== Task details ==
The "पुष्पकण्ठं सकर्णाभं नन्द्यावर्तमिवाकृति १२" line through the end of the listing below is what to set down, word for word, and nothing else.

== Data section ==
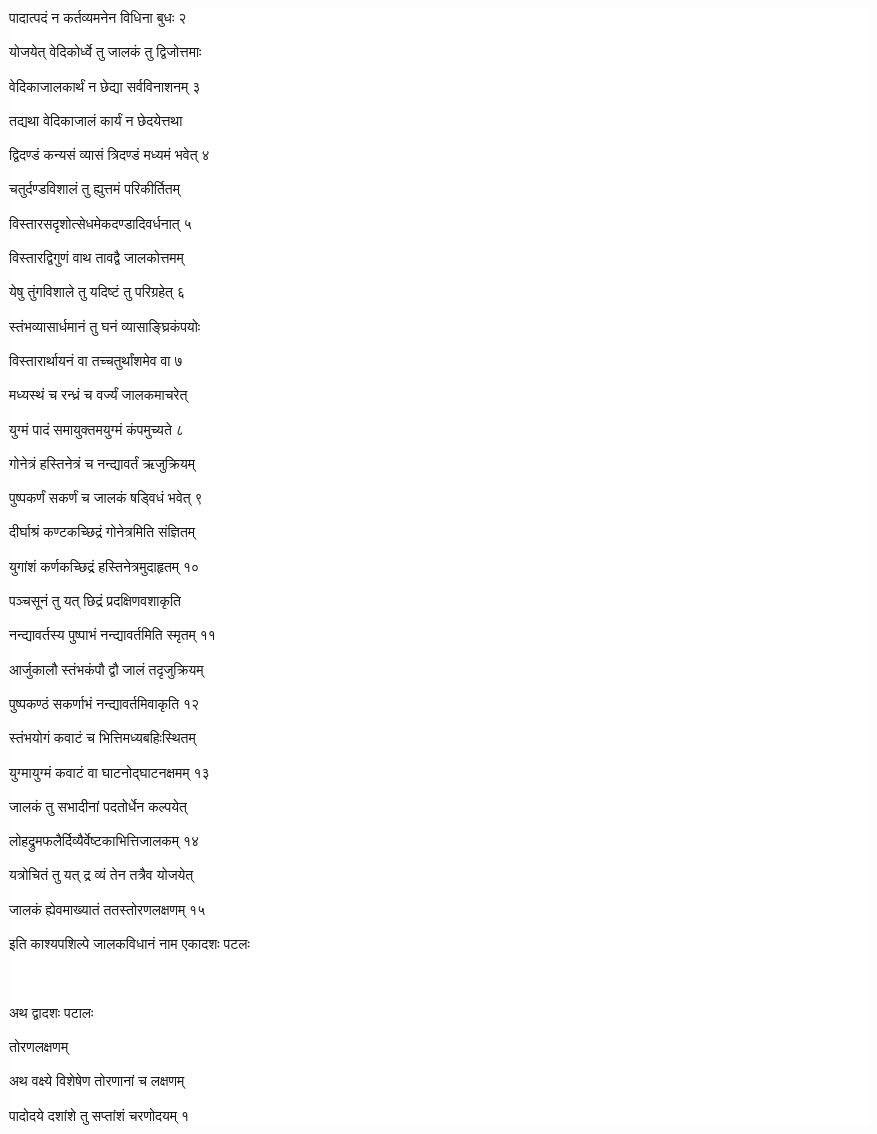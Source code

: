 पादात्पदं न कर्तव्यमनेन विधिना बुधः २

योजयेत् वेदिकोर्ध्वे तु जालकं तु द्विजोत्तमाः

वेदिकाजालकार्थं न छेद्या सर्वविनाशनम् ३

तद्यथा वेदिकाजालं कार्यं न छेदयेत्तथा

द्विदण्डं कन्यसं व्यासं त्रिदण्डं मध्यमं भवेत् ४

चतुर्दण्डविशालं तु ह्युत्तमं परिकीर्तितम्

विस्तारसदृशोत्सेधमेकदण्डादिवर्धनात् ५

विस्तारद्विगुणं वाथ तावद्वै जालकोत्तमम्

येषु तुंगविशाले तु यदिष्टं तु परिग्रहेत् ६

स्तंभव्यासार्धमानं तु घनं व्यासाङ्घ्रिकंपयोः

विस्तारार्थायनं वा तच्चतुर्थांशमेव वा ७

मध्यस्थं च रन्ध्रं च वर्ज्यं जालकमाचरेत्

युग्मं पादं समायुक्तमयुग्मं कंपमुच्यते ८

गोनेत्रं हस्तिनेत्रं च नन्द्यावर्तं ऋजुक्रियम्

पुष्पकर्णं सकर्णं च जालकं षड्विधं भवेत् ९

दीर्घाश्रं कण्टकच्छिद्रं गोनेत्रमिति संज्ञितम्

युगांशं कर्णकच्छिद्रं हस्तिनेत्रमुदाहृतम् १०

पञ्चसूनं तु यत् छिद्रं प्रदक्षिणवशाकृति

नन्द्यावर्तस्य पुष्पाभं नन्द्यावर्तमिति स्मृतम् ११

आर्जुकालौ स्तंभकंपौ द्वौ जालं तदृजुक्रियम्

पुष्पकण्ठं सकर्णाभं नन्द्यावर्तमिवाकृति १२

स्तंभयोगं कवाटं च भित्तिमध्यबहिःस्थितम्

युग्मायुग्मं कवाटं वा घाटनोद्घाटनक्षमम् १३

जालकं तु सभादीनां पदतोर्धेन कल्पयेत्

लोहद्रुमफलैर्दिव्यैर्वेष्टकाभित्तिजालकम् १४

यत्रोचितं तु यत् द्र व्यं तेन तत्रैव योजयेत्

जालकं ह्येवमाख्यातं ततस्तोरणलक्षणम् १५

इति काश्यपशिल्पे जालकविधानं नाम एकादशः पटलः

 

अथ द्वादशः पटालः

तोरणलक्षणम्

अथ वक्ष्ये विशेषेण तोरणानां च लक्षणम्

पादोदये दशांशे तु सप्तांशं चरणोदयम् १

== Answer space ==
पुष्पकण्ठं सकर्णाभं नन्द्यावर्तमिवाकृति १२

स्तंभयोगं कवाटं च भित्तिमध्यबहिःस्थितम्

युग्मायुग्मं कवाटं वा घाटनोद्घाटनक्षमम् १३

जालकं तु सभादीनां पदतोर्धेन कल्पयेत्

लोहद्रुमफलैर्दिव्यैर्वेष्टकाभित्तिजालकम् १४

यत्रोचितं तु यत् द्र व्यं तेन तत्रैव योजयेत्

जालकं ह्येवमाख्यातं ततस्तोरणलक्षणम् १५

इति काश्यपशिल्पे जालकविधानं नाम एकादशः पटलः

 

अथ द्वादशः पटालः

तोरणलक्षणम्

अथ वक्ष्ये विशेषेण तोरणानां च लक्षणम्

पादोदये दशांशे तु सप्तांशं चरणोदयम् १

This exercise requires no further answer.